**Extracted data entries**
+--

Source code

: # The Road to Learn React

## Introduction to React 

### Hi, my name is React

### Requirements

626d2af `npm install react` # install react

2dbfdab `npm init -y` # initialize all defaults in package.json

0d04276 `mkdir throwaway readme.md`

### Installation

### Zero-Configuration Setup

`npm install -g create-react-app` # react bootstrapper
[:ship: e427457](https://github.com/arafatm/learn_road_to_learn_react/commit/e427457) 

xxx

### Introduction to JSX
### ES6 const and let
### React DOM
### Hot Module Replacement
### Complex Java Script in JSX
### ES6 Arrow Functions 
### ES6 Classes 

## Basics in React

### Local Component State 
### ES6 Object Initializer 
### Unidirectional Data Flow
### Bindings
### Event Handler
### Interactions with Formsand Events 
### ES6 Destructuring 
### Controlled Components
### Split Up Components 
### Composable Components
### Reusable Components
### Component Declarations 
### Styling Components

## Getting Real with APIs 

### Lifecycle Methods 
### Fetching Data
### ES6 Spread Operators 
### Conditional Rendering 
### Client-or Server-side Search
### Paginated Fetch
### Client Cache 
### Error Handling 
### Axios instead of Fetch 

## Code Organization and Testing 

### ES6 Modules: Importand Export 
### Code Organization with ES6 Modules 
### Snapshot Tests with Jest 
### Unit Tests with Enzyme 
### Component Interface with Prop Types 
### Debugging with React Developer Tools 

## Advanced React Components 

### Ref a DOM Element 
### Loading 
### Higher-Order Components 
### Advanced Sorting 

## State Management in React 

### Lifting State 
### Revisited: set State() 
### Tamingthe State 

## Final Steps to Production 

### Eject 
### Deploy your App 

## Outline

+--

**What to work on**
Repeat all the entries above without altering anything.

**Answer for the task**
Source code

: # The Road to Learn React

## Introduction to React 

### Hi, my name is React

### Requirements

626d2af `npm install react` # install react

2dbfdab `npm init -y` # initialize all defaults in package.json

0d04276 `mkdir throwaway readme.md`

### Installation

### Zero-Configuration Setup

`npm install -g create-react-app` # react bootstrapper
[:ship: e427457](https://github.com/arafatm/learn_road_to_learn_react/commit/e427457) 

xxx

### Introduction to JSX
### ES6 const and let
### React DOM
### Hot Module Replacement
### Complex Java Script in JSX
### ES6 Arrow Functions 
### ES6 Classes 

## Basics in React

### Local Component State 
### ES6 Object Initializer 
### Unidirectional Data Flow
### Bindings
### Event Handler
### Interactions with Formsand Events 
### ES6 Destructuring 
### Controlled Components
### Split Up Components 
### Composable Components
### Reusable Components
### Component Declarations 
### Styling Components

## Getting Real with APIs 

### Lifecycle Methods 
### Fetching Data
### ES6 Spread Operators 
### Conditional Rendering 
### Client-or Server-side Search
### Paginated Fetch
### Client Cache 
### Error Handling 
### Axios instead of Fetch 

## Code Organization and Testing 

### ES6 Modules: Importand Export 
### Code Organization with ES6 Modules 
### Snapshot Tests with Jest 
### Unit Tests with Enzyme 
### Component Interface with Prop Types 
### Debugging with React Developer Tools 

## Advanced React Components 

### Ref a DOM Element 
### Loading 
### Higher-Order Components 
### Advanced Sorting 

## State Management in React 

### Lifting State 
### Revisited: set State() 
### Tamingthe State 

## Final Steps to Production 

### Eject 
### Deploy your App 

## Outline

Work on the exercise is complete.